Data to process.
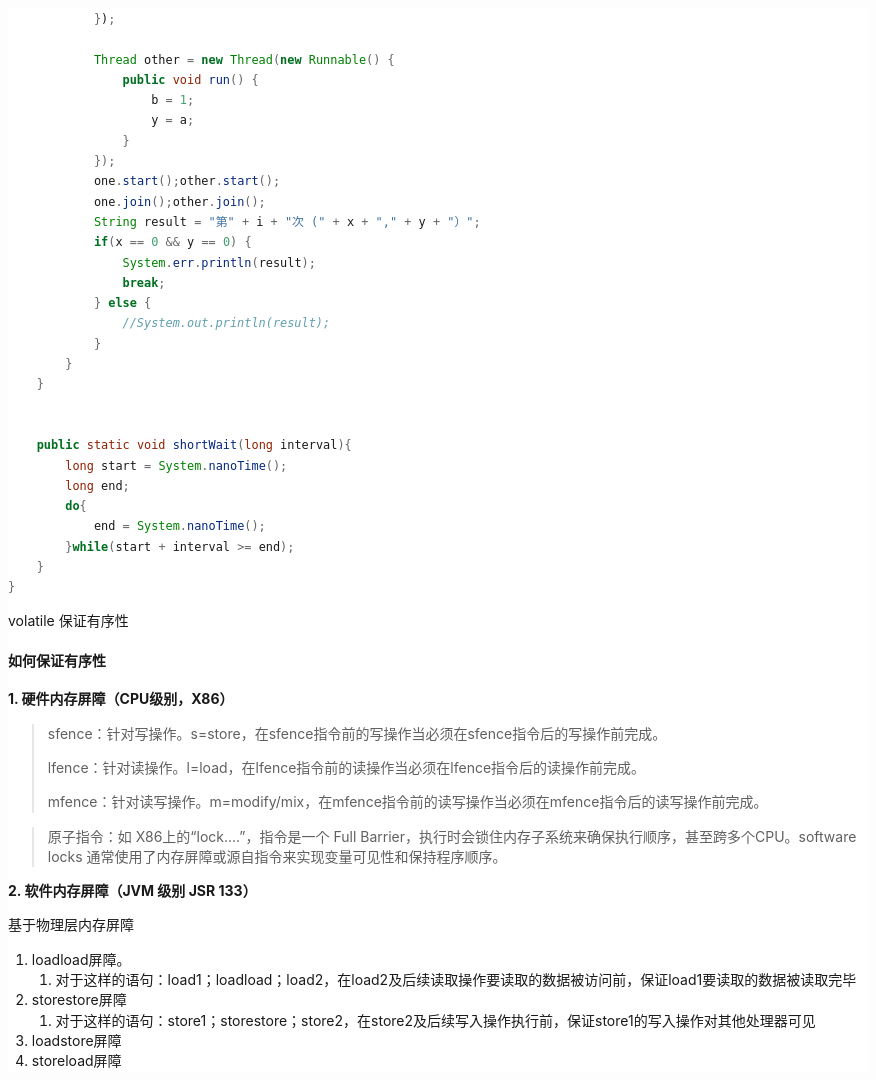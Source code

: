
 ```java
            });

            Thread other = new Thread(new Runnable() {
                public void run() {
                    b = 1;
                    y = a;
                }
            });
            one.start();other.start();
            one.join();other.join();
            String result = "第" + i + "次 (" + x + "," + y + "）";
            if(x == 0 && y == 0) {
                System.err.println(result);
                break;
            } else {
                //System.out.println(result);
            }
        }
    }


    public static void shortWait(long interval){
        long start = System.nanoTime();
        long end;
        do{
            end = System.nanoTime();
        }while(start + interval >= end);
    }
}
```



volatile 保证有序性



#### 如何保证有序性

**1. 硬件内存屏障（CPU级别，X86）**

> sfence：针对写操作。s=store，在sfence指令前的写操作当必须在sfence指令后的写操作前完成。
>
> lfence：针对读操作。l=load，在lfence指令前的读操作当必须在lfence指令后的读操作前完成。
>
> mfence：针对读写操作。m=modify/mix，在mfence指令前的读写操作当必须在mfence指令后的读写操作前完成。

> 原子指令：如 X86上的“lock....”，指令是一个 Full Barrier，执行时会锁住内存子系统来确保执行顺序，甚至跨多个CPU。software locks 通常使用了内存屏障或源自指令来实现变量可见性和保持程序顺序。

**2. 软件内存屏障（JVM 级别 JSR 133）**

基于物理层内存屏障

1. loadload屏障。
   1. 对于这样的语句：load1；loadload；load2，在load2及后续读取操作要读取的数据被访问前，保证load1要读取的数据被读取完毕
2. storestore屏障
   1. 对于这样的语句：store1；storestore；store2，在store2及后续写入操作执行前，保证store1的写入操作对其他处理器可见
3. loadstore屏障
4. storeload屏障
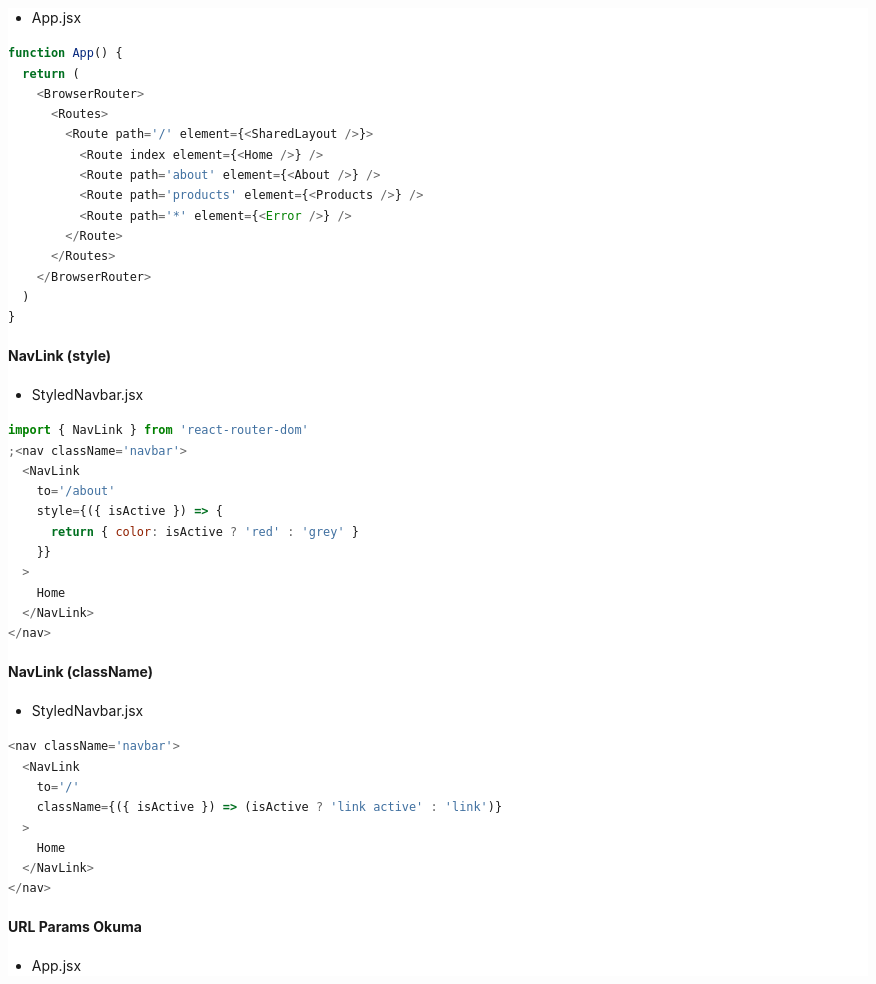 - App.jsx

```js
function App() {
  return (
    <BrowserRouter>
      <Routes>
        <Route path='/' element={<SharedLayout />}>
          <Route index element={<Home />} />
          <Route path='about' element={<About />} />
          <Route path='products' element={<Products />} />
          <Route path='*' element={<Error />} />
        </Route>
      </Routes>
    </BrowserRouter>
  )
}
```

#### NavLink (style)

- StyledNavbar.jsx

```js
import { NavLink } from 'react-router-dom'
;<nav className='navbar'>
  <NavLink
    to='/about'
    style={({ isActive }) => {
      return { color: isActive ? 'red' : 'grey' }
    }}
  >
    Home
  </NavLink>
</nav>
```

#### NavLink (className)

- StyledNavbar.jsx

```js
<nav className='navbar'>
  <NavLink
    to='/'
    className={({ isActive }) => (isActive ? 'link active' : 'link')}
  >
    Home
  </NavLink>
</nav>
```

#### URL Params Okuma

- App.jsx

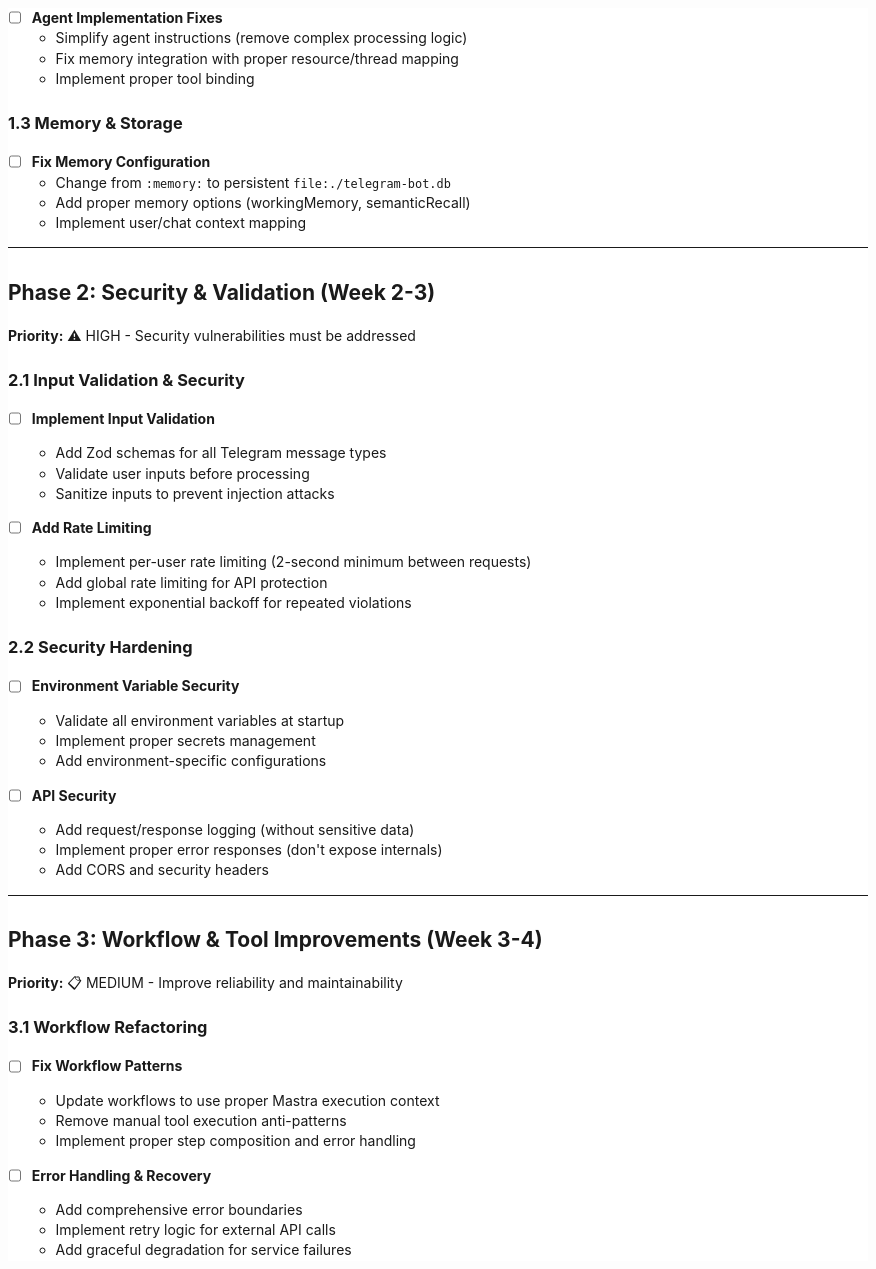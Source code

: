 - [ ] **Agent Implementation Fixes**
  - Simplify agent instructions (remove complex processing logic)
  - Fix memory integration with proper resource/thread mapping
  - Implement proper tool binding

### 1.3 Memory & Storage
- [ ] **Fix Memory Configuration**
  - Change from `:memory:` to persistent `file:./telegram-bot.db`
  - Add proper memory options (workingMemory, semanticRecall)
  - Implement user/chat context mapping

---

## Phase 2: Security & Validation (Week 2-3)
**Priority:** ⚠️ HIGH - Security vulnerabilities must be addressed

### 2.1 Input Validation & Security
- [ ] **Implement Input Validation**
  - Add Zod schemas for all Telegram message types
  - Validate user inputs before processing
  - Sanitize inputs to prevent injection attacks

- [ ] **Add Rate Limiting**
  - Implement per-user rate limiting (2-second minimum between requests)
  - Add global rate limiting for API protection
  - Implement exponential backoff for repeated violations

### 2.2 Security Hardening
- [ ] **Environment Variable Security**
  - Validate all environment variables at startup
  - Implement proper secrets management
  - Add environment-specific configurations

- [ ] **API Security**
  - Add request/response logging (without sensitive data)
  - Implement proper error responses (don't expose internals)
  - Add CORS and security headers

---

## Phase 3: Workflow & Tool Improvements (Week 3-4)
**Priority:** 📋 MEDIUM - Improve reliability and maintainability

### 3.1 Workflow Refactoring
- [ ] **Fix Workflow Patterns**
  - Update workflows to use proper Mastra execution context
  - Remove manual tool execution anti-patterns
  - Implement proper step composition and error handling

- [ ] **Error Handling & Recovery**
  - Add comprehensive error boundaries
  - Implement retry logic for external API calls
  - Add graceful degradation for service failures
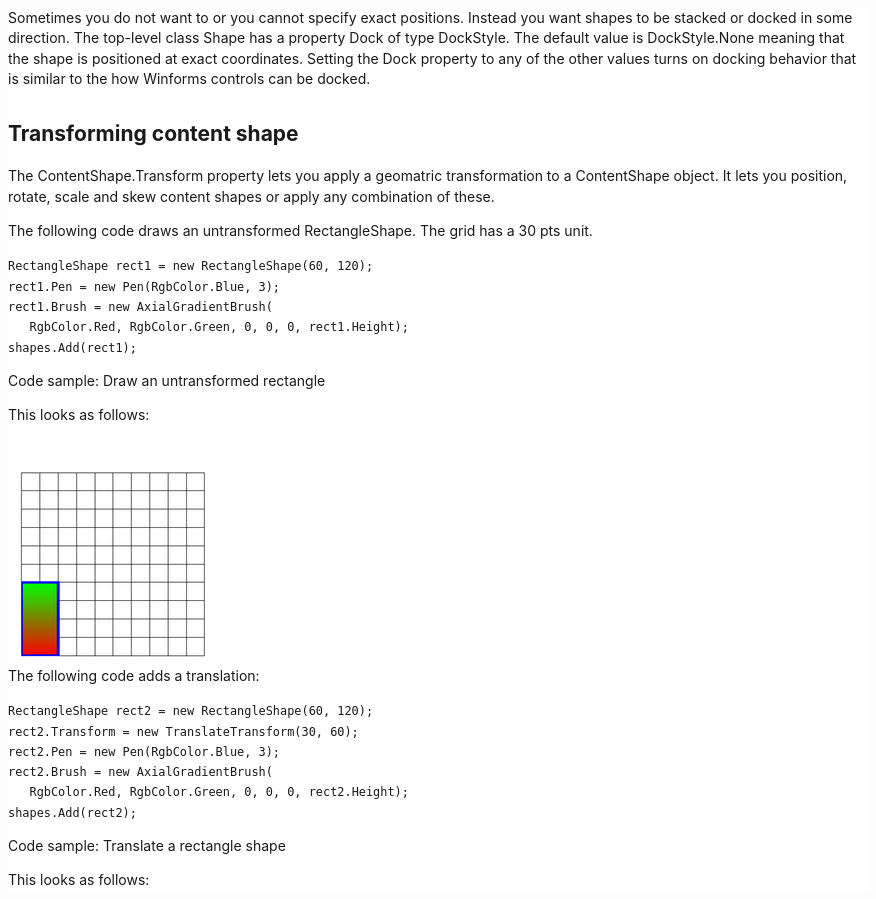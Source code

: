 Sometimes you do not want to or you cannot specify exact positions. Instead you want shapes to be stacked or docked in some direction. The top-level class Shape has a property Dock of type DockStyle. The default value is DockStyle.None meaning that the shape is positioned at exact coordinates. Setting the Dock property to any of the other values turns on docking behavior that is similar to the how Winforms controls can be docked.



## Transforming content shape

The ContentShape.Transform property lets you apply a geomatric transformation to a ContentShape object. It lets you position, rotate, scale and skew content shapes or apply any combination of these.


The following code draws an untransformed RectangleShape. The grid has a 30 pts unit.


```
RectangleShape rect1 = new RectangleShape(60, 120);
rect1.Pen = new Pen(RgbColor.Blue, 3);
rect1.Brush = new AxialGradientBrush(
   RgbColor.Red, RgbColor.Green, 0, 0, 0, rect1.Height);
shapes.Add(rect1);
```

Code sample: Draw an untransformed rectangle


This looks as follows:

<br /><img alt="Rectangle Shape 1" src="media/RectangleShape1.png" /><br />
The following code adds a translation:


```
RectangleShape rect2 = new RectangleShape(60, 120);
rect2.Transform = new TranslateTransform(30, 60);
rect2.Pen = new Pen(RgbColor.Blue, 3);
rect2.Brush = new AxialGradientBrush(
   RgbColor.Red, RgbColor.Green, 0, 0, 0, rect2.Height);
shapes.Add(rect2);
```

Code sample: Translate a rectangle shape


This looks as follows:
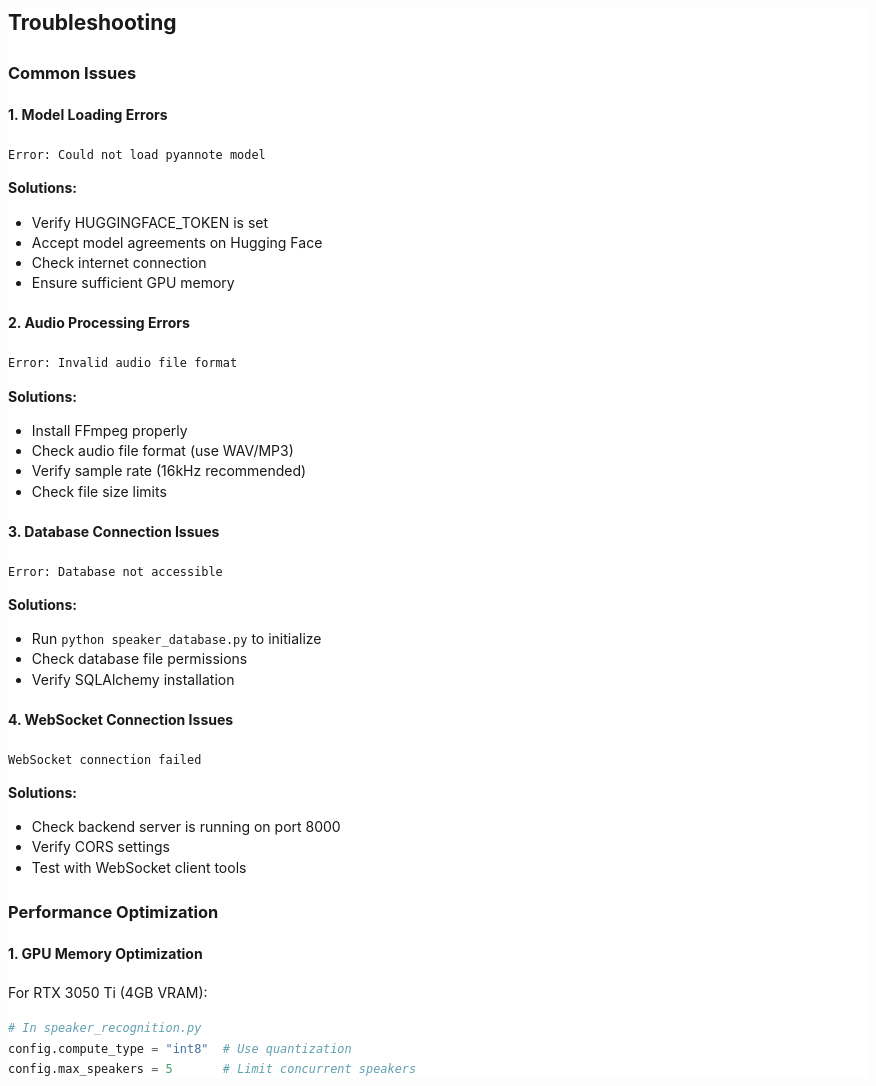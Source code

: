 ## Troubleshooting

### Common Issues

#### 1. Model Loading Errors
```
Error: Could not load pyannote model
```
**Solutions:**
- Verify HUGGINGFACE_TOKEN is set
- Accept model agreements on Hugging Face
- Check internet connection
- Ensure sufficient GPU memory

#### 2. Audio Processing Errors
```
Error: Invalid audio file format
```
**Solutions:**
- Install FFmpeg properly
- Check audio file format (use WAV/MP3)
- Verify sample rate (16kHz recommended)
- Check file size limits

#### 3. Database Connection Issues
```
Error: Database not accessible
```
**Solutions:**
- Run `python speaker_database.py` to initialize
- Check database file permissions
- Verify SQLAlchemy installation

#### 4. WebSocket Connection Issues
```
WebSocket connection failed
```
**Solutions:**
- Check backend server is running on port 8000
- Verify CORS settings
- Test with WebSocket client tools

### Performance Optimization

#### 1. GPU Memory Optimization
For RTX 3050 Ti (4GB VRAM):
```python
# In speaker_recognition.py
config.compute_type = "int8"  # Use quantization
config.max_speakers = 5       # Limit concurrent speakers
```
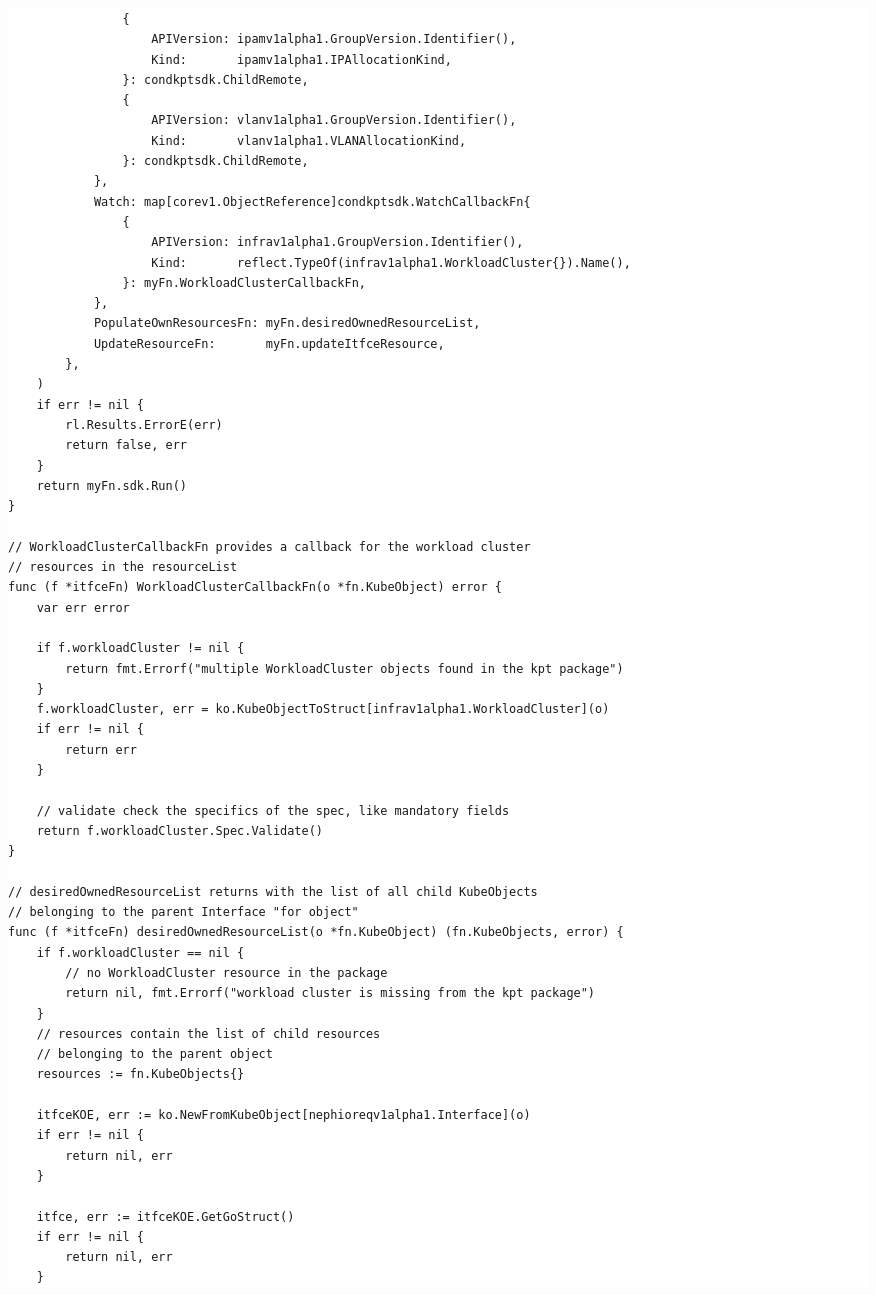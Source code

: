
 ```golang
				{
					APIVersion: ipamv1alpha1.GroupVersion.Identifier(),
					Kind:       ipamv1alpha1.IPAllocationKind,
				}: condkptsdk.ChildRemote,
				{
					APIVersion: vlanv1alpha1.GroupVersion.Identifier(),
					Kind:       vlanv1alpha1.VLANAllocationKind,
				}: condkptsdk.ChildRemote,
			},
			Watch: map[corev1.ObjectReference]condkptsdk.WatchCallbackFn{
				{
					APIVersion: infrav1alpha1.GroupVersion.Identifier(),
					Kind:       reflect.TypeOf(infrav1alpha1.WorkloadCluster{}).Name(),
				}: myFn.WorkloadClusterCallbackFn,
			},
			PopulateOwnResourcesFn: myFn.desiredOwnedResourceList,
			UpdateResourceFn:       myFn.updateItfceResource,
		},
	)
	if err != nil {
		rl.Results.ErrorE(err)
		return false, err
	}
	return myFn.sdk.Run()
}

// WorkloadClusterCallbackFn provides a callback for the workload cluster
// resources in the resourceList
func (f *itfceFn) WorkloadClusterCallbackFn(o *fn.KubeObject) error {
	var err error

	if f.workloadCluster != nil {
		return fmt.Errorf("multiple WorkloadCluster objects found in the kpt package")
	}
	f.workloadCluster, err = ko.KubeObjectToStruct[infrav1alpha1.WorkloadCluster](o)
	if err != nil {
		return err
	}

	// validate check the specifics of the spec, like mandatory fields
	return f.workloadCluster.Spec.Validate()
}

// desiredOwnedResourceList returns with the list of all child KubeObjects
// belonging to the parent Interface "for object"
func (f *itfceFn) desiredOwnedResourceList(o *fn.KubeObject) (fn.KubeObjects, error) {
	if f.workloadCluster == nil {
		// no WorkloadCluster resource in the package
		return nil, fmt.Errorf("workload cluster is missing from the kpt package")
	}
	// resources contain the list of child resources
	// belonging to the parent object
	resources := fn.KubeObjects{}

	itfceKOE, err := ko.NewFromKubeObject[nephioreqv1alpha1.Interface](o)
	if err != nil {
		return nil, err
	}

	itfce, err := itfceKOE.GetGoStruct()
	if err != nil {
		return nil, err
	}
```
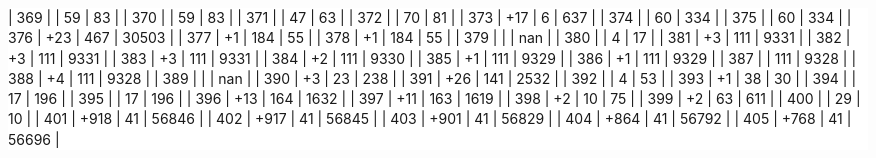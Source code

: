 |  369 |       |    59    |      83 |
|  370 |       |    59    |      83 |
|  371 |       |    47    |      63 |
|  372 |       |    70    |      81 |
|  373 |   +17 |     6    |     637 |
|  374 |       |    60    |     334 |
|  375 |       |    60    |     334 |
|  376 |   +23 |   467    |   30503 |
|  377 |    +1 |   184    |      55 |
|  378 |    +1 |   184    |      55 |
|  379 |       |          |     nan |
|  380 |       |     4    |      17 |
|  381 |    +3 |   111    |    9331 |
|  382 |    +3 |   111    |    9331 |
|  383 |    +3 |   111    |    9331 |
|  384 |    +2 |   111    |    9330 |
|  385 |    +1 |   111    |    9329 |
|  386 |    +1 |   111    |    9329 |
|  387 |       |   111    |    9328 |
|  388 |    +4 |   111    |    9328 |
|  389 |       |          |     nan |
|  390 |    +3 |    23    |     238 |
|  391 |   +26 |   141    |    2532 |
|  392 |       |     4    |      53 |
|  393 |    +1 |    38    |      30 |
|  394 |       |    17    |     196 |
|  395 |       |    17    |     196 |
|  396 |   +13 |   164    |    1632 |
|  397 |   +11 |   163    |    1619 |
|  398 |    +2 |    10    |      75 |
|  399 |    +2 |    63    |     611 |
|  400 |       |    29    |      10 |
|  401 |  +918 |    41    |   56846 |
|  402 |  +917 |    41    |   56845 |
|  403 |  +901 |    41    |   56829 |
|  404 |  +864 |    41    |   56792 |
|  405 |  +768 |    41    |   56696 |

What is required.
Reproduce, exactly and only, the lines of the records above starting at the line with "#### NavLink (style)" and ending at the line with "- Simplify agent", both included. Leave every picture out.

Finished task.
#### NavLink (style)

- StyledNavbar.jsx

```js
import { NavLink } from 'react-router-dom'
;<nav className='navbar'>
  <NavLink
    to='/about'
    style={({ isActive }) => {
      return { color: isActive ? 'red' : 'grey' }
    }}
  >
    Home
  </NavLink>
</nav>
```

#### NavLink (className)

- StyledNavbar.jsx

```js
<nav className='navbar'>
  <NavLink
    to='/'
    className={({ isActive }) => (isActive ? 'link active' : 'link')}
  >
    Home
  </NavLink>
</nav>
```

#### URL Params Okuma

- App.jsx

Source code

: - [ ] **Agent Implementation Fixes**
  - Simplify agent instructions (remove complex processing logic)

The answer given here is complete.